Neuroreport
December 1, 1998
Franz X. Vollenweider, M. F. I. Vollenweider-Scherpenhuyzen, Andreas Bäbler et al.
1,023 citations
The hallucinogen psilocybin induces a psychosis-like state in healthy people that resembles early schizophrenia. In human volunteers, these effects were blocked in a dose-dependent manner by the serotonin-2A antagonist ketanserin or the atypical antipsychotic risperidone, but were increased by the dopamine antagonist and typical antipsychotic haloperidol. This provides the first human evidence that psilocybin-induced psychosis results from serotonin-2A receptor activation, independent of dopamine stimulation. The findings suggest that serotonin-2A overactivity may play a role in schizophrenia and that blocking this receptor may contribute to antipsychotic benefits.
Archives of General Psychiatry
December 1, 2000
Daniel Umbricht, Liselotte Schmid, Rene Koller et al.
590 citations
In healthy volunteers, the N-methyl-D-aspartate receptor (NMDAR) antagonist ketamine significantly reduced the amplitude of mismatch negativity (MMN) brain responses to pitch and duration changes by 27% and 21%, respectively. Ketamine also impaired performance on a continuous performance test, decreasing hit rates and increasing specific context-dependent errors (BX errors), indicating a failure to form and use transient memory traces. These findings suggest that NMDARs are critically involved in generating MMN and that NMDAR dysfunction may underlie deficits in transient memory at different levels of information processing in schizophrenia.
Journal of Psychopharmacology
May 20, 2006
Marc Wittmann, Olivia Carter, Felix Hasler et al.
245 citations
Psilocybin impairs the ability to reproduce time intervals longer than 2.5 seconds, to synchronize movements to beats longer than 2 seconds, and slows preferred tapping rate. These objective timing deficits are accompanied by working-memory impairments and subjective changes including depersonalization and derealization. The findings indicate the serotonin system is selectively involved in processing durations longer than 2–3 seconds and in voluntary movement speed control. The disruption of longer intervals likely results from interactions with cognitive dimensions of temporal processing via 5-HT2A receptor stimulation.
Human Brain Mapping
August 27, 2001
Edi Frei, Alex Gamma, Roberto D. Pascual‐marqui et al.
175 citations
A single dose of MDMA (1.7 mg/kg) in 16 healthy, MDMA-naïve volunteers produced widespread decreases in slow and medium frequency brain activity and increases in fast frequency activity in the anterior temporal and posterior orbital cortex, as measured by scalp EEG and low resolution brain electromagnetic tomography (LORETA). These changes were accompanied by heightened mood, emotional arousal, and increased extraversion. The EEG pattern suggests that serotonin, noradrenaline, and, to a lesser degree, dopamine contribute to MDMA's effects on brain activity and possibly mood and behavior, indicating modulation of limbic orbitofrontal and anterotemporal structures involved in emotional processes.
Neuropsychopharmacology
January 26, 2005
Olivia Carter, John D. Pettigrew, Felix Hasler et al.
122 citations
Binocular rivalry, where each eye sees a different image and perception alternates between them, is influenced by psilocybin.

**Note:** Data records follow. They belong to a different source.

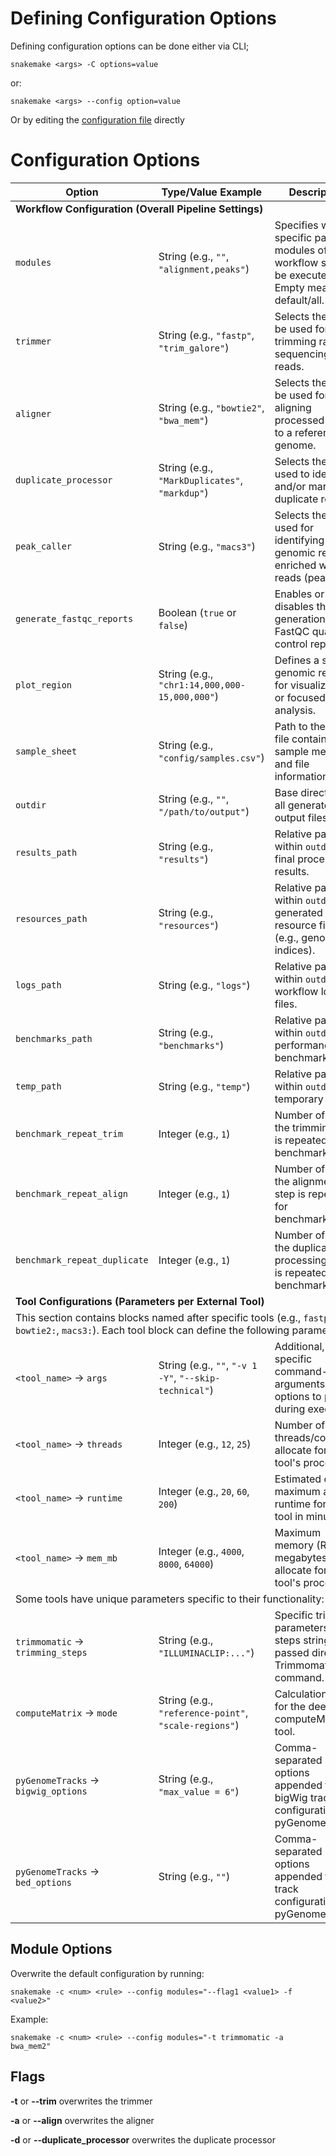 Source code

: # Defining Configuration Options

Defining configuration options can be done either via CLI;

`snakemake <args> -C options=value`

or:

`snakemake <args> --config option=value`

Or by editing the [configuration file](../config/config.yml) directly

# Configuration Options

<table>
  <thead>
    <tr>
      <th>Option</th>
      <th>Type/Value Example</th>
      <th>Description</th>
    </tr>
  </thead>
  <tbody>
    <tr>
      <td colspan="3"><strong>Workflow Configuration (Overall Pipeline Settings)</strong></td>
    </tr>
    <tr>
      <td><code>modules</code></td>
      <td>String (e.g., <code>""</code>, <code>"alignment,peaks"</code>)</td>
      <td>Specifies which specific parts or modules of the workflow should be executed. Empty means run default/all.</td>
    </tr>
    <tr>
      <td><code>trimmer</code></td>
      <td>String (e.g., <code>"fastp"</code>, <code>"trim_galore"</code>)</td>
      <td>Selects the tool to be used for trimming raw sequencing reads.</td>
    </tr>
    <tr>
      <td><code>aligner</code></td>
      <td>String (e.g., <code>"bowtie2"</code>, <code>"bwa_mem"</code>)</td>
      <td>Selects the tool to be used for aligning processed reads to a reference genome.</td>
    </tr>
    <tr>
      <td><code>duplicate_processor</code></td>
      <td>String (e.g., <code>"MarkDuplicates"</code>, <code>"markdup"</code>)</td>
      <td>Selects the tool used to identify and/or mark duplicate reads.</td>
    </tr>
    <tr>
      <td><code>peak_caller</code></td>
      <td>String (e.g., <code>"macs3"</code>)</td>
      <td>Selects the tool used for identifying genomic regions enriched with reads (peaks).</td>
    </tr>
    <tr>
      <td><code>generate_fastqc_reports</code></td>
      <td>Boolean (<code>true</code> or <code>false</code>)</td>
      <td>Enables or disables the generation of FastQC quality control reports.</td>
    </tr>
    <tr>
      <td><code>plot_region</code></td>
      <td>String (e.g., <code>"chr1:14,000,000-15,000,000"</code>)</td>
      <td>Defines a specific genomic region for visualizations or focused analysis.</td>
    </tr>
    <tr>
      <td><code>sample_sheet</code></td>
      <td>String (e.g., <code>"config/samples.csv"</code>)</td>
      <td>Path to the CSV file containing sample metadata and file information.</td>
    </tr>
    <tr>
      <td><code>outdir</code></td>
      <td>String (e.g., <code>""</code>, <code>"/path/to/output"</code>)</td>
      <td>Base directory for all generated output files.</td>
    </tr>
    <tr>
      <td><code>results_path</code></td>
      <td>String (e.g., <code>"results"</code>)</td>
      <td>Relative path within <code>outdir</code> for final processed results.</td>
    </tr>
    <tr>
      <td><code>resources_path</code></td>
      <td>String (e.g., <code>"resources"</code>)</td>
      <td>Relative path within <code>outdir</code> for generated resource files (e.g., genome indices).</td>
    </tr>
    <tr>
      <td><code>logs_path</code></td>
      <td>String (e.g., <code>"logs"</code>)</td>
      <td>Relative path within <code>outdir</code> for workflow log files.</td>
    </tr>
    <tr>
      <td><code>benchmarks_path</code></td>
      <td>String (e.g., <code>"benchmarks"</code>)</td>
      <td>Relative path within <code>outdir</code> for performance benchmark data.</td>
    </tr>
    <tr>
      <td><code>temp_path</code></td>
      <td>String (e.g., <code>"temp"</code>)</td>
      <td>Relative path within <code>outdir</code> for temporary files.</td>
    </tr>
    <tr>
      <td><code>benchmark_repeat_trim</code></td>
      <td>Integer (e.g., <code>1</code>)</td>
      <td>Number of times the trimming step is repeated for benchmarking.</td>
    </tr>
    <tr>
      <td><code>benchmark_repeat_align</code></td>
      <td>Integer (e.g., <code>1</code>)</td>
      <td>Number of times the alignment step is repeated for benchmarking.</td>
    </tr>
    <tr>
      <td><code>benchmark_repeat_duplicate</code></td>
      <td>Integer (e.g., <code>1</code>)</td>
      <td>Number of times the duplicate processing step is repeated for benchmarking.</td>
    </tr>
    <tr>
      <td colspan="3"><strong>Tool Configurations (Parameters per External Tool)</strong></td>
    </tr>
     <tr>
      <td colspan="3">This section contains blocks named after specific tools (e.g., <code>fastp:</code>, <code>bowtie2:</code>, <code>macs3:</code>). Each tool block can define the following parameters:</td>
    </tr>
    <tr>
      <td><code>&lt;tool_name&gt;</code> -> <code>args</code></td>
      <td>String (e.g., <code>""</code>, <code>"-v 1 -Y"</code>, <code>"--skip-technical"</code>)</td>
      <td>Additional, tool-specific command-line arguments or options to pass during execution.</td>
    </tr>
    <tr>
      <td><code>&lt;tool_name&gt;</code> -> <code>threads</code></td>
      <td>Integer (e.g., <code>12</code>, <code>25</code>)</td>
      <td>Number of CPU threads/cores to allocate for the tool's process.</td>
    </tr>
    <tr>
      <td><code>&lt;tool_name&gt;</code> -> <code>runtime</code></td>
      <td>Integer (e.g., <code>20</code>, <code>60</code>, <code>200</code>)</td>
      <td>Estimated or maximum allowed runtime for the tool in minutes.</td>
    </tr>
    <tr>
      <td><code>&lt;tool_name&gt;</code> -> <code>mem_mb</code></td>
      <td>Integer (e.g., <code>4000</code>, <code>8000</code>, <code>64000</code>)</td>
      <td>Maximum memory (RAM) in megabytes to allocate for the tool's process.</td>
    </tr>
     <tr>
      <td colspan="3">Some tools have unique parameters specific to their functionality:</td>
    </tr>
     <tr>
      <td><code>trimmomatic</code> -> <code>trimming_steps</code></td>
      <td>String (e.g., <code>"ILLUMINACLIP:..."</code>)</td>
      <td>Specific trimming parameters and steps string passed directly to Trimmomatic's command.</td>
    </tr>
     <tr>
      <td><code>computeMatrix</code> -> <code>mode</code></td>
      <td>String (e.g., <code>"reference-point"</code>, <code>"scale-regions"</code>)</td>
      <td>Calculation mode for the deepTools computeMatrix tool.</td>
    </tr>
    <tr>
      <td><code>pyGenomeTracks</code> -> <code>bigwig_options</code></td>
      <td>String (e.g., <code>"max_value = 6"</code>)</td>
      <td>Comma-separated options appended to bigWig track configurations in pyGenomeTracks.</td>
    </tr>
    <tr>
      <td><code>pyGenomeTracks</code> -> <code>bed_options</code></td>
      <td>String (e.g., <code>""</code>)</td>
      <td>Comma-separated options appended to BED track configurations in pyGenomeTracks.</td>
    </tr>
  </tbody>
</table>

## Module Options

Overwrite the default configuration by running:

`snakemake -c <num> <rule> --config modules="--flag1 <value1> -f <value2>"`

Example:

`snakemake -c <num> <rule> --config modules="-t trimmomatic -a bwa_mem2"`

## Flags

**-t** or **--trim** overwrites the trimmer

**-a** or **--align** overwrites the aligner

**-d** or **--duplicate_processor** overwrites the duplicate processor

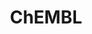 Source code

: ---
layout: default
bigquery: https://console.cloud.google.com/bigquery?p=patents-public-data&d=ebi_chembl&page=dataset
citation: '"The ChEMBL database in 2017." Anna Gaulton, Anne Hersey, Michał Nowotka,
  A Patrícia Bento, Jon Chambers, David Mendez, Prudence Mutowo, Francis Atkinson,
  Louisa J Bellis, Elena Cibrián-Uhalte, Mark Davies, Nathan Dedman, Anneli Karlsson,
  María Paula Magariños, John P Overington, George Papadatos, Ines Smit, Andrew R
  Leach Nucleic acids Research (2017) 45 (Database Issue), D945-D954'
contributors: European Bioinformatics Institute
cost: None
description: ChEMBL Data is a manually curated database of small molecules used in
  drug discovery, including information about existing patented drugs.
documentation: 'schema: https://www.ebi.ac.uk/chembl/db_schema


  '
last_edit: Mon, 04 Apr 2022 19:07:30 GMT
location: https://console.cloud.google.com/marketplace/product/google_patents_public_datasets/chembl
maintained_by: EMBL-EBI, an outstation of European Molecular Biology Laboratory
related_publications: '

  ChEMBL: towards direct deposition of bioassay data.


  Mendez D, Gaulton A, Bento AP, Chambers J, De Veij M, Félix E, Magariños MP, Mosquera
  JF, Mutowo P, Nowotka M, Gordillo-Marañón M, Hunter F, Junco L, Mugumbate G, Rodriguez-Lopez
  M, Atkinson F, Bosc N, Radoux CJ, Segura-Cabrera A, Hersey A, Leach AR.


  — Nucleic Acids Res. 2019; 47(D1):D930-D940. doi: 10.1093/nar/gky1075

  '
schema_fields: '[''standard_text_value'', ''assay_tissue'', ''structure_type'', ''updated_by'',
  ''active_ingredient'', ''ass_cls_map_id'', ''parent_type'', ''component_synonym'',
  ''acd_logd'', ''tissue_id'', ''product_id'', ''first_in_class'', ''previous_company'',
  ''trade_name'', ''patent_use_code'', ''domain_description'', ''sequence_md5sum'',
  ''alert_set_id'', ''first_page'', ''drugind_id'', ''bei'', ''standard_inchi'', ''domain_name'',
  ''set_name'', ''polymer_flag'', ''ddd_id'', ''assay_organism'', ''normal_range_min'',
  ''version'', ''inorganic_flag'', ''mec_id'', ''cell_ontology_id'', ''cx_logp'',
  ''withdrawn_reason'', ''orig_description'', ''usan_stem_id'', ''therapeutic_flag'',
  ''db_source'', ''result_flag'', ''ddd_units'', ''mesh_id'', ''acd_most_apka'', ''activity_id'',
  ''level2_description'', ''patent_no'', ''hba'', ''syn_type'', ''num_alerts'', ''level1'',
  ''type'', ''who_extra'', ''cl_lincs_id'', ''bto_id'', ''applicant_full_name'', ''lle'',
  ''relationship_type'', ''le'', ''frac_class_id'', ''label'', ''patent_id'', ''cx_logd'',
  ''enzyme_tid'', ''selectivity_comment'', ''disease_efficacy'', ''rgid'', ''molecular_species'',
  ''efo_id'', ''usan_stem'', ''value'', ''domain_type'', ''doc_type'', ''action_type'',
  ''metref_id'', ''topical'', ''compound_key'', ''cell_source_tissue'', ''cidx'',
  ''ref_url'', ''normal_range_max'', ''src_assay_id'', ''full_mwt'', ''assay_subcellular_fraction'',
  ''mc_target_name'', ''standard_flag'', ''bao_endpoint'', ''molfile'', ''curated_by'',
  ''db_version'', ''targrel_id'', ''num_lipinski_ro5_violations'', ''status'', ''availability_type'',
  ''company'', ''last_active'', ''chebi_par_id'', ''warning_country'', ''ref_type'',
  ''warning_year'', ''comp_go_id'', ''target_desc'', ''assay_param_id'', ''published_units'',
  ''strength'', ''activity_count'', ''mol_frac_id'', ''compsyn_id'', ''record_id'',
  ''relationship_desc'', ''pchembl_value'', ''src_description'', ''confidence'', ''cell_description'',
  ''prediction_method'', ''src_compound_id'', ''accession'', ''level1_description'',
  ''pubmed_id'', ''comments'', ''warnref_id'', ''level4'', ''level3_description'',
  ''prodrug'', ''molsyn_id'', ''data_validity_comment'', ''alert_name'', ''active_molregno'',
  ''assay_class_id'', ''l1'', ''level2'', ''as_id'', ''alert_id'', ''tid'', ''who_name'',
  ''standard_value'', ''units'', ''black_box_warning'', ''path'', ''toid'', ''parameter_value'',
  ''mechanism_of_action'', ''volume'', ''target_mapping'', ''acd_most_bpka'', ''site_id'',
  ''abstract'', ''drug_product_flag'', ''mol_hrac_id'', ''mol_irac_id'', ''compound_name'',
  ''rtb'', ''sequence'', ''molregno'', ''oral'', ''published_type'', ''ap_id'', ''assay_cell_type'',
  ''l8'', ''l5'', ''l7'', ''relation'', ''doi'', ''published_value'', ''relationship'',
  ''ingredient'', ''standard_relation'', ''assay_id'', ''country'', ''cell_source_organism'',
  ''related_tid'', ''targcomp_id'', ''prod_pat_id'', ''mw_monoisotopic'', ''res_stem_id'',
  ''subgroup'', ''job_id'', ''go_id'', ''withdrawn_flag'', ''cell_id'', ''num_ro5_violations'',
  ''source'', ''isoform'', ''parent_go_id'', ''hbd_lipinski'', ''warning_type'', ''standard_units'',
  ''bao_format'', ''protein_class_synonym'', ''assay_tax_id'', ''level3'', ''pathway_key'',
  ''mecref_id'', ''natural_product'', ''efo_term'', ''predbind_id'', ''issue'', ''potential_duplicate'',
  ''definition'', ''mol_atc_id'', ''idx'', ''caloha_id'', ''class_type'', ''warning_id'',
  ''log_id'', ''start_position'', ''stat'', ''withdrawn_country'', ''delist_flag'',
  ''binding_site_comment'', ''component_type'', ''standard_type'', ''assay_desc'',
  ''l2'', ''uberon_id'', ''irac_code'', ''priority'', ''heavy_atoms'', ''warning_description'',
  ''protclasssyn_id'', ''alogp'', ''max_phase'', ''cx_most_apka'', ''assay_type'',
  ''metabolite_record_id'', ''parenteral'', ''src_id'', ''direct_interaction'', ''protein_class_id'',
  ''entity_id'', ''domain_id'', ''substrate_record_id'', ''cellosaurus_id'', ''stem_class'',
  ''met_id'', ''upper_value'', ''pref_name'', ''max_phase_for_ind'', ''end_position'',
  ''parent_molregno'', ''level4_description'', ''l3'', ''chembl_id'', ''journal'',
  ''hba_lipinski'', ''assay_category'', ''uo_units'', ''creation_date'', ''cpd_str_alert_id'',
  ''drug_record_id'', ''assay_test_type'', ''aidx'', ''name'', ''site_residues'',
  ''mc_organism'', ''route'', ''mc_tax_id'', ''doc_id'', ''mc_target_type'', ''usan_year'',
  ''standard_upper_value'', ''entity_type'', ''annotation'', ''ro3_pass'', ''activity_comment'',
  ''parameter_type'', ''hrac_class_id'', ''sitecomp_id'', ''assay_source'', ''tax_id'',
  ''downgraded'', ''compd_id'', ''indication_class'', ''mesh_heading'', ''homologue'',
  ''major_class'', ''met_comment'', ''synonyms'', ''met_conversion'', ''hrac_code'',
  ''withdrawn_class'', ''drug_substance_flag'', ''withdrawn_year'', ''biocomp_id'',
  ''first_approval'', ''enzyme_name'', ''organism'', ''cx_most_bpka'', ''component_id'',
  ''ddd_admr'', ''standard_inchi_key'', ''mechanism_comment'', ''last_page'', ''ref_id'',
  ''approval_date'', ''ddd_value'', ''molecular_mechanism'', ''authors'', ''parent_id'',
  ''tbl'', ''ddd_comment'', ''dosed_ingredient'', ''smid'', ''ridx'', ''aromatic_rings'',
  ''class_level'', ''source_domain_id'', ''curation_comment'', ''assay_strain'', ''publication_number'',
  ''helm_notation'', ''confidence_score'', ''warning_class'', ''full_molformula'',
  ''usan_substem'', ''research_stem'', ''actsm_id'', ''year'', ''comp_class_id'',
  ''bao_id'', ''mc_target_accession'', ''title'', ''mutation'', ''published_relation'',
  ''stem'', ''irac_class_id'', ''molecule_type'', ''formulation_id'', ''patent_expire_date'',
  ''sei'', ''cell_source_tax_id'', ''cell_name'', ''atc_code'', ''std_act_id'', ''dosage_form'',
  ''short_name'', ''mw_freebase'', ''hbd'', ''text_value'', ''qudt_units'', ''psa'',
  ''site_name'', ''l6'', ''nda_type'', ''clo_id'', ''l4'', ''innovator_company'',
  ''ad_type'', ''acd_logp'', ''submission_date'', ''qed_weighted'', ''smarts'', ''protein_class_desc'',
  ''variant_id'', ''updated_on'', ''oc_id'', ''co_stem_id'', ''species_group_flag'',
  ''usan_stem_definition'', ''frac_code'', ''aspect'', ''target_type'', ''src_short_name'',
  ''level5'', ''tid_fixed'', ''description'', ''canonical_smiles'', ''pathway_id'',
  ''chirality'', ''indref_id'']'
shortname: chembl
tags:
- biotechnology
- health
- chemical
- bioinformatics
- medical
terms_of_use: CC BY-SA 3.0
title: ChEMBL
uuid: e232a192-965c-4ec9-904c-155b6dfe56c5
---
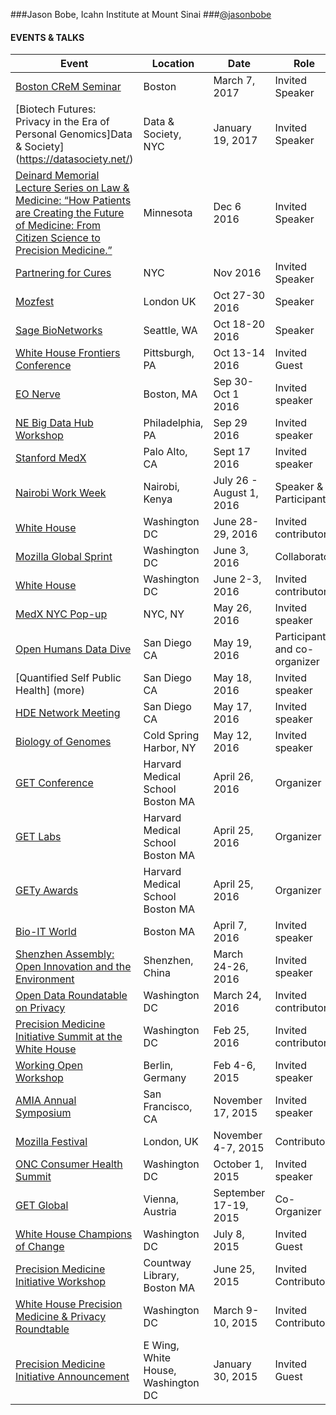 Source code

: ###Jason Bobe, Icahn Institute at Mount Sinai
###[@jasonbobe](https://twitter.com/jasonbobe)


#### EVENTS & TALKS

Event | Location | Date | Role
----- | -------- | ---- | -----
[Boston CReM Seminar](http://www.bu.edu/dbin/stemcells/seminar.php) | Boston | March 7, 2017 | Invited Speaker
[Biotech Futures: Privacy in the Era of Personal Genomics]Data & Society](https://datasociety.net/) | Data & Society, NYC | January 19, 2017 | Invited Speaker 
[Deinard Memorial Lecture Series on Law & Medicine: “How Patients are Creating the Future of Medicine: From Citizen Science to Precision Medicine.”]() | Minnesota | Dec 6 2016 | Invited Speaker
[Partnering for Cures]() | NYC | Nov 2016 | Invited Speaker
[Mozfest]() | London UK | Oct 27-30 2016 | Speaker
[Sage BioNetworks]() | Seattle, WA | Oct 18-20 2016 | Speaker
[White House Frontiers Conference]() | Pittsburgh, PA | Oct 13-14 2016 | Invited Guest
[EO Nerve]() | Boston, MA | Sep 30-Oct 1 2016 | Invited speaker
[NE Big Data Hub Workshop]() | Philadelphia, PA | Sep 29 2016 | Invited speaker
[Stanford MedX]() | Palo Alto, CA | Sept 17 2016 | Invited speaker
[Nairobi Work Week]() | Nairobi, Kenya | July 26 - August 1, 2016 | Speaker & Participant
[White House]() | Washington DC | June 28-29, 2016 | Invited contributor
[Mozilla Global Sprint](https://science.mozilla.org/programs/events/global-sprint-2016) | Washington DC | June 3, 2016 | Collaborator
[White House]() | Washington DC | June 2-3, 2016 | Invited contributor
[MedX NYC Pop-up](more) | NYC, NY | May 26, 2016 | Invited speaker
[Open Humans Data Dive](more) | San Diego CA | May 19, 2016 | Participant and co-organizer
[Quantified Self Public Health] (more) | San Diego CA | May 18, 2016 | Invited speaker
[HDE Network Meeting](more) | San Diego CA | May 17, 2016 | Invited speaker
[Biology of Genomes](https://meetings.cshl.edu/meetings.aspx?meet=genome&year=16) | Cold Spring Harbor, NY | May 12, 2016 | Invited speaker
[GET Conference](www.getconference.org) | Harvard Medical School  Boston MA | April 26, 2016 | Organizer
[GET Labs](www.getconference.org/get2016/labs.html) | Harvard Medical School  Boston MA | April 25, 2016 | Organizer
[GETy Awards](http://www.getconference.org/get2016/awards.html) | Harvard Medical School Boston MA  | April 25, 2016 | Organizer
[Bio-IT World](http://www.bio-itworldexpo.com/) | Boston MA | April 7, 2016 | Invited speaker
[Shenzhen Assembly: Open Innovation and the Environment](http://sagebase.org/events/sage-event-02/) | Shenzhen, China | March 24-26, 2016 | Invited speaker
[Open Data Roundatable on Privacy](https://www.data.gov/meta/open-data-roundtables/) | Washington DC | March 24, 2016 | Invited contributor
[Precision Medicine Initiative Summit at the White House](more) | Washington DC | Feb 25, 2016 | Invited contributor
[Working Open Workshop](https://science.mozilla.org/working-open-workshop-february-2016) | Berlin, Germany | Feb 4-6, 2015 | Invited speaker
[AMIA Annual Symposium](https://www.amia.org/amia2015) | San Francisco, CA | November 17, 2015 | Invited speaker 
[Mozilla Festival](https://mozillafestival.org/) | London, UK | November 4-7, 2015 | Contributor
[ONC Consumer Health Summit](http://www.capconcorp.com/meeting/2014/Consumer-Health-IT-Summit/) | Washington DC | October 1, 2015 | Invited speaker
[GET Global]() | Vienna, Austria | September 17-19, 2015 | Co-Organizer
[White House Champions of Change]() | Washington DC | July 8, 2015 | Invited Guest
[Precision Medicine Initiative Workshop]() | Countway Library, Boston MA| June 25, 2015 | Invited Contributor
[White House Precision Medicine & Privacy Roundtable]() | Washington DC | March 9-10, 2015 | Invited Contributor
[Precision Medicine Initiative Announcement]() | E Wing, White House, Washington DC | January 30, 2015 | Invited Guest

In 12 healthy volunteers, both low (115 µg/kg) and high (250 µg/kg) doses of psilocybin significantly reduced the rate and rhythmicity of perceptual alternations 90 minutes after administration, compared to placebo. Over time, switch rates increased, with some exceeding pretest levels at 360 minutes, though mean phase duration did not significantly differ from placebo. Drug-induced changes in rivalry phase durations corresponded to altered states of consciousness measured by the 5D-ASC scale. The findings implicate serotonergic pathways and support a brainstem oscillator's role in perceptual rivalry and psychosis symptoms.
Neuroreport
January 1, 2000
Alex Gamma, Edi Frei, Dietrich Lehmann et al.
81 citations
People who regularly use Ecstasy show altered brain activity patterns, including increased theta, alpha, and beta power across the scalp, particularly with eyes open, as measured by EEG and brain tomography. They also report higher levels of state depressiveness, emotional excitability, and a trend toward increased state anxiety compared to non-users. These differences could stem from regular Ecstasy or other illicit drug use, or may have existed before drug use began.